Pseudocode for the Huffman encoding process is given below:
1: Read the file as 8 bit symbols.
2: Build frequency table.
3: Use frequency table to construct a binary decoding trie.
4: Write the binary decoding trie to the .huf file.
5: (optional: write the number of symbols to the .huf file)
6: Use binary trie to create lookup table for encoding.
7: Create a list of bitsequences.
8: For each 8 bit symbol:
Lookup that symbol in the lookup table.
Add the appropriate bit sequence to the list of bitsequences.
9: Assemble all bit sequences into one huge bit sequence.
10: Write the huge bit sequence to the .huf file.
Some of these tasks are tricky and require knowledge of special libraries. To save time, we have provided a number of utility methods to make this process easier for you. Using these methods is optional.
1: char[] FileUtils.readFile(String filename)
4/5/10: ObjectWriter's writeObject method.
9: BitSequence BitSequence.assemble(List<BitSequence>)
See ObjectWritingAndReadingDemo.java
for a demo of how to use the
ObjectWriter
and ObjectReader
classes to write Java objects to files for
later loading.
Important: Do not call writeObject once for each symbol! This will result in
huge files, very slow performance, and a very complex decoder! For your sanity,
use BitSequence.assemble
!
Try running your file on the provided text files: watermelonsugar.txt
and
signalalarm.txt
. You should see a modest decrease in file size for both. Your
code should take no more than seconds to execute. There are no tests for
HuffmanEncoder
because the precise behavior is not specified.
HuffmanDecoder
Once you’ve written HuffmanEncoder and verified that it is able to generate
files that are smaller than the ones passed in, write a class HuffmanDecoder
that reverses the process, with the following API:
public class HuffmanDecoder {
public static void main(String[] args)
}
The main method. The main method should open the file given as the 0th
command line argument (args[0]
), decode it, and and write a new file with the
name given as args[1]
. For example java HuffmanDecoder
watermelonsugar.txt.huf originalwatermelon.txt
should decode the contents of
watermelonsugar.txt.huf
and write them into originalwatermelon.txt
.
Pseudocode for the Huffman decoding process is given below:
1: Read the Huffman coding trie.
2: If applicable, read the number of symbols.

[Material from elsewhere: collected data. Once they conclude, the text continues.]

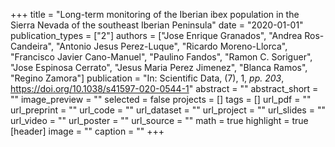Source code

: +++
title = "Long-term monitoring of the Iberian ibex population in the Sierra Nevada of the southeast Iberian Peninsula"
date = "2020-01-01"
publication_types = ["2"]
authors = ["Jose Enrique Granados", "Andrea Ros-Candeira", "Antonio Jesus Perez-Luque", "Ricardo Moreno-Llorca", "Francisco Javier Cano-Manuel", "Paulino Fandos", "Ramon C. Soriguer", "Jose Espinosa Cerrato", "Jesus Maria Perez Jimenez", "Blanca Ramos", "Regino Zamora"]
publication = "In: Scientific Data, (7), 1, _pp. 203_, https://doi.org/10.1038/s41597-020-0544-1"
abstract = ""
abstract_short = ""
image_preview = ""
selected = false
projects = []
tags = []
url_pdf = ""
url_preprint = ""
url_code = ""
url_dataset = ""
url_project = ""
url_slides = ""
url_video = ""
url_poster = ""
url_source = ""
math = true
highlight = true
[header]
image = ""
caption = ""
+++
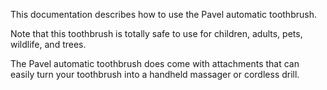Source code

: This documentation describes how to use the Pavel automatic
toothbrush.

Note that this toothbrush is totally safe to use for children,
adults, pets, wildlife, and trees.

The Pavel automatic toothbrush does come with attachments that 
can easily turn your toothbrush into a handheld massager or cordless drill. 
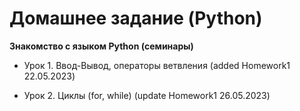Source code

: # Домашнее задание (Python)

**Знакомство с языком Python (семинары)**

- Урок 1. Ввод-Вывод, операторы ветвления (added Homework1 22.05.2023)

- Урок 2. Циклы (for, while) (update Homework1 26.05.2023)
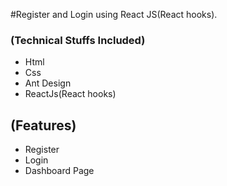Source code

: #Register and Login using React JS(React hooks).

### (Technical Stuffs Included)
<ul>
    <li>Html</li>
    <li>Css</li>
    <li>Ant Design</li>
    <li>ReactJs(React hooks)</li>
  </ul>
  
## (Features)
<ul>
    <li>Register</li>
    <li>Login</li>
    <li>Dashboard Page</li>
 </ul>
 

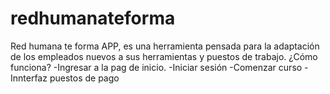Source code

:# redhumanateforma
Red humana te forma APP, es una herramienta pensada  para la adaptación de los empleados nuevos a sus herramientas y puestos de trabajo.
¿Cómo funciona?
-Ingresar a la pag de inicio.
-Iniciar sesión
-Comenzar curso
-Innterfaz puestos de pago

3: Read the massive bit sequence corresponding to the original txt.
4: Repeat until there are no more symbols:
4a: Perform a longest prefix match on the massive sequence.
4b: Record the symbol in some data structure.
4c: Create a new bit sequence containing the remaining unmatched bits.
5: Write the symbols in some data structure to the specified file.
As above, we have provided utility methods to make your life easier:
1/2/3: ObjectReader's readObject method.
4c: BitSequence has methods that may be useful to you.
5: FileUtils.writeCharArray(String filename, char[] chars)
Your HuffmanDecoder
should perfectly decode the output of your
HuffmanEncoder
. For example, if we run the following commands:
java HuffmanEncoder watermelonsugar.txt
java HuffmanDecoder watermelonsugar.txt.huf originalwatermelon.txt
diff watermelonsugar.txt originalwatermelon.txt
Then the output of the diff
command should be nothing. This is because diff
is a command line tool that compares two files, and prints out any differences.
If the files have no differences, nothing is output.
Your HuffmanEncoder
and HuffmanDecoder
should work for ANY file, not just
English text, and even if the input isn’t a text file at all!
FAQ
Coming soon in response to questions.
Submission
You should submit the usual way, by pushing to GitHub and then submitting on Gradescope.